> _INFORMATION SUPPLIED_
--------------------------------

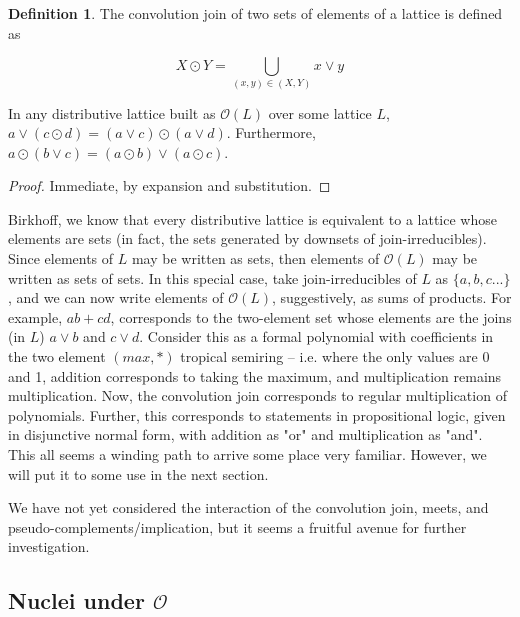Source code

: \documentclass[hoptionsi,review,format=sigplan]{acmart}
\theoremstyle{definition}
\newtheorem{definition}{Definition}[section]
\newcommand{\Oc}{\mathcal{O}}
\begin{document}
\begin{definition}
The convolution join of two sets of elements of a lattice is defined as 

\begin{equation}
X \odot Y = \bigcup_{(x,y) \in (X,Y)} x \vee y
\end{equation}

\end{definition}

\begin{lemma}
In any distributive lattice built as  \(\Oc(L)\) over some lattice \(L\), \(a \vee (c \odot d) = (a \vee c) \odot (a \vee d)\). Furthermore, \(a \odot (b \vee c) = (a \odot b) \vee (a \odot c)\).
\end{lemma}
\begin{proof}
Immediate, by expansion and substitution.
\end{proof}

Birkhoff, we know that every distributive lattice is equivalent to a lattice whose elements are sets (in fact, the sets generated by downsets of join-irreducibles). Since elements of \(L\) may be written as sets, then elements of \(\Oc(L)\) may be written as sets of sets. In this special case, take join-irreducibles of \(L\) as \(\{a, b, c...\}\), and we can now write elements of \(\Oc(L)\), suggestively, as sums of products. For example, \(ab + cd\), corresponds to the two-element set whose elements are the joins (in \(L\)) \(a \vee b\) and \(c \vee d\). Consider this as a formal polynomial with coefficients in the two element \((max,*)\) tropical semiring -- i.e. where the only values are 0 and 1, addition corresponds to taking the maximum, and multiplication remains multiplication. Now, the convolution join corresponds to regular multiplication of polynomials. Further, this corresponds to statements in propositional logic, given in disjunctive normal form, with addition as "or" and multiplication as "and". This all seems a winding path to arrive some place very familiar. However, we will put it to some use in the next section.

We have not yet considered the interaction of the convolution join, meets, and pseudo-complements/implication, but it seems a fruitful avenue for further investigation.

\subsection{Nuclei under \(\Oc\)}
\end{document}

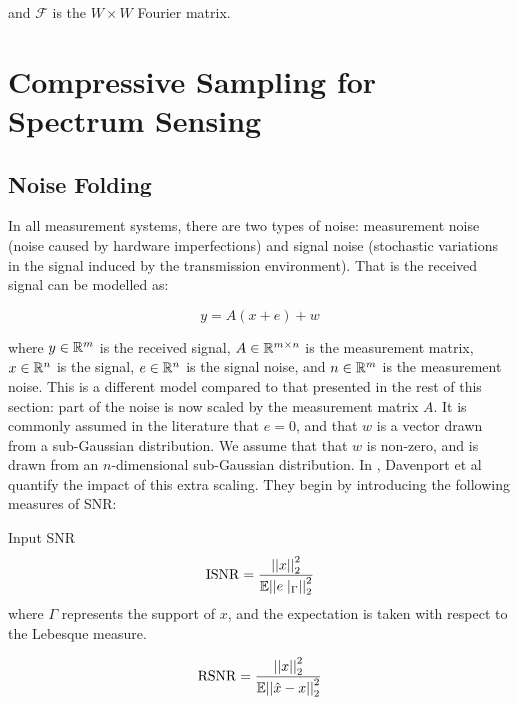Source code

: and \(\mathcal{F}\) is the \(W \times W\) Fourier matrix. 

\section{Compressive Sampling for Spectrum Sensing}

\subsection{Noise Folding}
In all measurement systems, there are two types of noise: measurement noise (noise caused by hardware imperfections) and signal noise (stochastic variations in the signal induced by the transmission environment). That is the received signal can be modelled as:

\begin{equation}
y = A(x+e) + w 
\end{equation}

where \(y \in {\mathbb{R}}^m\) is the received signal, \(A \in {\mathbb{R}}^{m \times n}\) is the measurement matrix, \(x \in {\mathbb{R}}^n\) is the signal, \(e \in {\mathbb{R}}^n\) is the signal noise, and \(n \in {\mathbb{R}}^m\) is the measurement noise. This is a different model compared to that presented in the rest of this section: part of the noise is now scaled by the measurement matrix \(A\). It is commonly assumed in the literature that \(e = 0\), and that \(w\) is a vector drawn from a sub-Gaussian distribution. We assume that that \(w\) is non-zero, and is drawn from an \(n\)-dimensional sub-Gaussian distribution. In \cite{davenport2012pros}, Davenport et al quantify the impact of this extra scaling. They begin by introducing the following measures of SNR:

\begin{definition}{Input SNR}
\begin{equation}
\mathrm{ISNR} = \frac{\left|\left|x\right|\right|_2^2}{{\mathbb{E}}{\left|\left|e\mid_\Gamma\right|\right|}_2^2}
\end{equation}
where \(\Gamma\) represents the support of \(x\), and the expectation is taken with respect to the Lebesque measure.
\end{definition}

\begin{definition}
\begin{equation}
\mathrm{RSNR} = \frac{\left|\left|x\right|\right|_2^2}{{\mathbb{E}}{\left|\left|\hat{x}-x\right|\right|}_2^2}
\end{equation}
\end{definition}


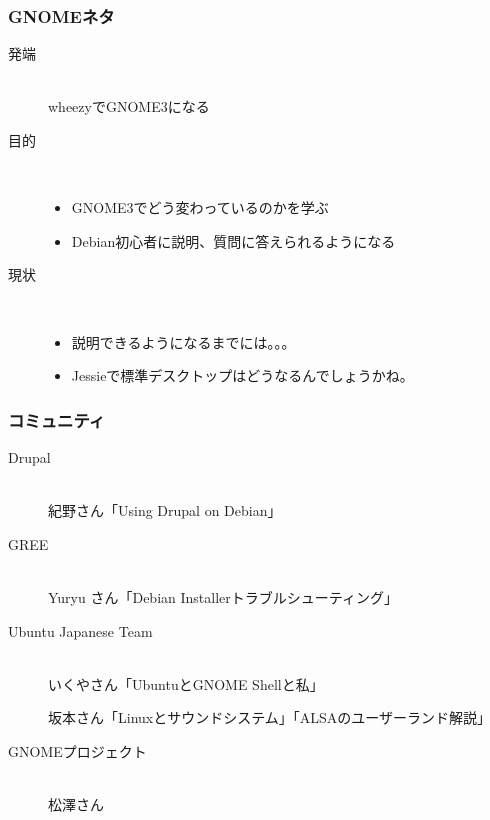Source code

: \documentclass[cjk,dvipdfmx,10pt,compress,%
hyperref={bookmarks=true,bookmarksnumbered=true,bookmarksopen=false,%
colorlinks=false,%
pdftitle={第 79 回 関西 Debian 勉強会},%
pdfauthor={倉敷・のがた・佐々木・かわだ・八津尾},%
pdfsubject={資料},%
}]{beamer}
\begin{document}
\begin{frame}
  \frametitle{GNOMEネタ}
  \begin{description}
  \item[発端]\mbox{~}\\
    wheezyでGNOME3になる
  \item[目的]\mbox{~}\\
    \begin{itemize}
    \item
      GNOME3でどう変わっているのかを学ぶ
    \item
      Debian初心者に説明、質問に答えられるようになる
    \end{itemize}
  \item[現状]\mbox{~}\\
    \begin{itemize}
    \item 説明できるようになるまでには。。。
    \item Jessieで標準デスクトップはどうなるんでしょうかね。
    \end{itemize}
  \end{description}
\end{frame}

\begin{frame}
  \frametitle{コミュニティ}
  \begin{description}
  \item[Drupal] \mbox{~}\\

    紀野さん「Using Drupal on Debian」
  \item[GREE] \mbox{~}\\

    Yuryu さん「Debian Installerトラブルシューティング」
  \item[Ubuntu Japanese Team] \mbox{~}\\

    いくやさん「UbuntuとGNOME Shellと私」

    坂本さん「Linuxとサウンドシステム」「ALSAのユーザーランド解説」
  \item[GNOMEプロジェクト] \mbox{~}\\

    松澤さん
  \end{description}
\end{frame}
\end{document}
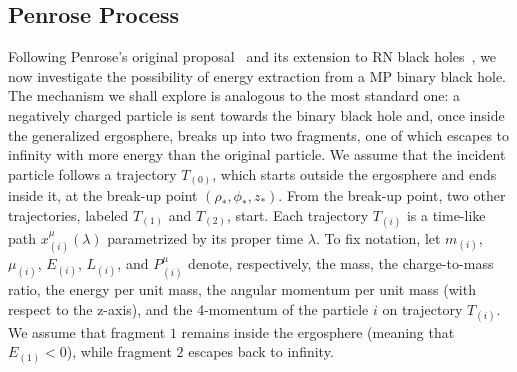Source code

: \subsection{Penrose Process}

Following Penrose's original proposal~\cite{PENROSE1971} and its extension to RN black holes~\cite{RUFFINI1971,DENARDO1973}, we now investigate the possibility of energy extraction from a \ac{MP} binary black hole. The mechanism we shall explore is analogous to the most standard one: a negatively charged particle is sent towards the binary black hole and, once inside the generalized ergosphere, breaks up into two fragments, one of which escapes to infinity with more energy than the original particle. We assume that the incident particle follows a trajectory $T_{(0)}$, which starts outside the ergosphere and ends inside it, at the break-up point $(\rho_*,\phi_*,z_*)$. From the break-up point, two other trajectories, labeled $T_{(1)}$ and $T_{(2)}$, start. Each trajectory $T_{(i)}$ is a time-like path $x^{\mu}_{(i)}(\lambda)$ parametrized by its proper time $\lambda$. To fix notation, let $m_{(i)}$, $\mu_{(i)}$, $E_{(i)}$, $L_{(i)}$, and $P^{\mu}_{(i)}$ denote, respectively, the mass, the charge-to-mass ratio, the energy per unit mass, the angular momentum per unit mass (with respect to the z-axis), and the 4-momentum of the particle $i$ on trajectory $T_{(i)}$. We assume that fragment $1$ remains inside the ergosphere (meaning that $E_{(1)} < 0 $), while fragment $2$ escapes back to infinity.


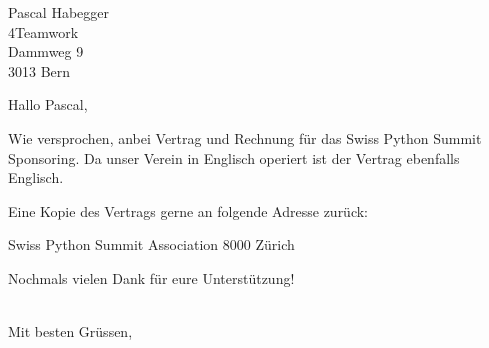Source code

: \documentclass[SN,11pt,enlargefirstpage=true,sps]{scrlttr2}
\begin{document}
\begin{letter}{Pascal Habegger\\4Teamwork\\Dammweg 9\\3013 Bern}

  \opening{Hallo Pascal,}

    Wie versprochen, anbei Vertrag und Rechnung für das Swiss Python Summit
    Sponsoring. Da unser Verein in Englisch operiert ist der Vertrag ebenfalls
    Englisch.

    Eine Kopie des Vertrags gerne an folgende Adresse zurück:

    Swiss Python Summit Association
    8000 Zürich

    Nochmals vielen Dank für eure Unterstützung!

  \closing{\\Mit besten Grüssen,}

\end{letter}
\end{document}
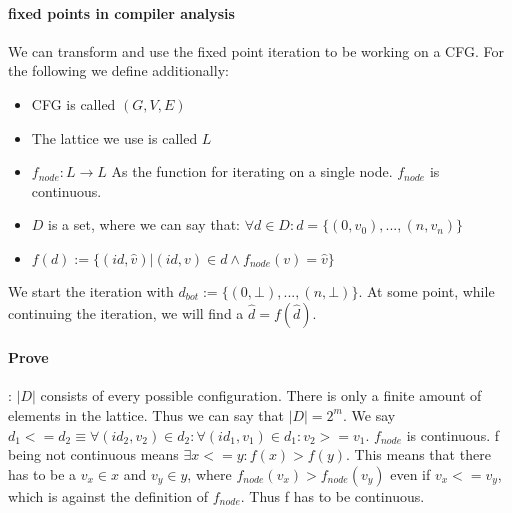 \paragraph{fixed points in compiler analysis}
We can transform and use the fixed point iteration to be working on a CFG. For the following we define additionally:
\begin{itemize}
	\item CFG is called $(G,V,E)$
	\item The lattice we use is called $L$
	\item $f _{node}:L \rightarrow L$ As the function for iterating on a single node. $f _{node}$ is continuous.
	\item $D$ is a set, where we can say that: $\forall d \in D: d = \{(0, v_0), ... , (n, v_n)\}$
	\item $f(d) := \{(id, \hat{v})| (id, v) \in d \wedge f _{node}(v) = \hat{v}\}$
\end{itemize}

We start the iteration with $d_{bot} := \{(0,\bot), ..., (n, \bot)\}$. At some point, while continuing the iteration, we will find a $\hat{d} = f(\hat{d})$. 

\paragraph{Prove}: $|D|$ consists of every possible configuration. There is only a finite amount of elements in the lattice. Thus we can say that $|D|=2^m$. \newline
We say $d_1 <= d_2 \equiv \forall (id_2, v_2) \in d_2: \forall (id_1, v_1) \in d_1 : v_2 >= v_1$. $f_{node}$ is continuous. \newline
f being not continuous means $\exists x <= y: f(x) > f(y)$.
This means that there has to be a $v_x \in x$ and $v_y \in y$, where $f_{node}(v_x) > f_{node}(v_y)$ even if $v_x <= v_y$, which is against the definition of $f_{node}$. Thus f has to be continuous.
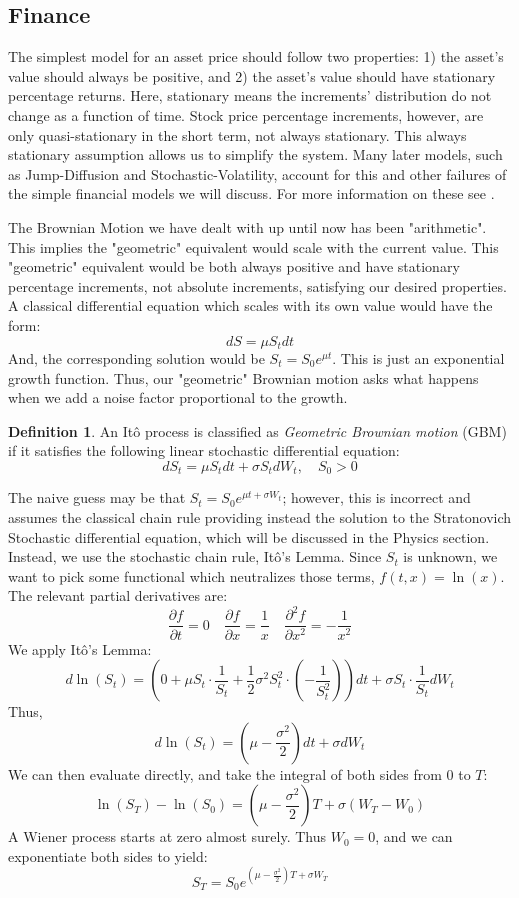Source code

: \documentclass[12pt]{article}
\theoremstyle{definition}
\newtheorem{definition}{Definition}[section]
\theoremstyle{plain}
\theoremstyle{remark}
\begin{document}
\subsection{Finance}

The simplest model for an asset price should follow two properties: 1) the asset's value should always be positive, and 2) the asset's value should have stationary percentage returns.  Here, stationary means the increments' distribution do not change as a function of time.  Stock price percentage increments, however, are only quasi-stationary in the short term, not always stationary.  This always stationary assumption allows us to simplify the system.  Many later models, such as Jump-Diffusion and Stochastic-Volatility, account for this and other failures of the simple financial models we will discuss.  For more information on these see \cite{JumpDiff,StoVal}.

The Brownian Motion we have dealt with up until now has been "arithmetic".  This implies the "geometric" equivalent would scale with the current value.  This "geometric" equivalent would be both always positive and have stationary percentage increments, not absolute increments, satisfying our desired properties.  A classical differential equation which scales with its own value would have the form:
\[
dS = \mu S_tdt
\]
And, the corresponding solution would be $S_t = S_0 e^{\mu t}$.  This is just an exponential growth function.  Thus, our "geometric" Brownian motion asks what happens when we add a noise factor proportional to the growth.

\begin{definition}
An It\^o process is classified as \textit{Geometric Brownian motion} (GBM) if it satisfies the following linear stochastic differential equation:
\[
dS_t = \mu S_t dt + \sigma S_t dW_t, \quad S_0 > 0
\]
\end{definition}

The naive guess may be that $S_t = S_0 e^{\mu t + \sigma W_t}$; however, this is incorrect and assumes the classical chain rule providing instead the solution to the Stratonovich Stochastic differential equation, which will be discussed in the Physics section.  Instead, we use the stochastic chain rule, It\^o's Lemma.  Since $S_t$ is unknown, we want to pick some functional which neutralizes those terms, $f(t,x) = \ln(x)$.  The relevant partial derivatives are:
\[
\frac{\partial f}{\partial t} = 0 \quad \frac{\partial f}{\partial x} = \frac{1}{x} \quad \frac{\partial^2 f}{\partial x^2} = -\frac{1}{x^2}
\]
We apply It\^o's Lemma:
\[
d\ln(S_t) = \left( 0+\mu S_t \cdot \frac{1}{S_t} + \frac{1}{2}\sigma^2S_t^2\cdot  \left(- \frac{1}{S_t^2} \right) \right)dt + \sigma S_t \cdot \frac{1}{S_t}dW_t
\]
Thus,
\[
d\ln(S_t) = \left( \mu- \frac{\sigma^2}{2} \right)dt + \sigma dW_t
\]
We can then evaluate directly, and take the integral of both sides from $0$ to $T$:
\[
\ln(S_T) - \ln(S_0) = \left( \mu- \frac{\sigma^2}{2}\right)T + \sigma (W_T - W_0)
\]
A Wiener process starts at zero almost surely.  Thus $W_0 = 0$, and we can exponentiate both sides to yield:
\[
S_T = S_0 e^{\left( \mu- \frac{\sigma^2}{2}\right)T + \sigma W_T}
\]
\end{document}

--------------------------------

> _EXERCISE DIRECTIONS_
Counting only lines of the data above that hold "Gamma", report the total and nothing else.

> _SOLUTION FOR THIS PROBLEM_
2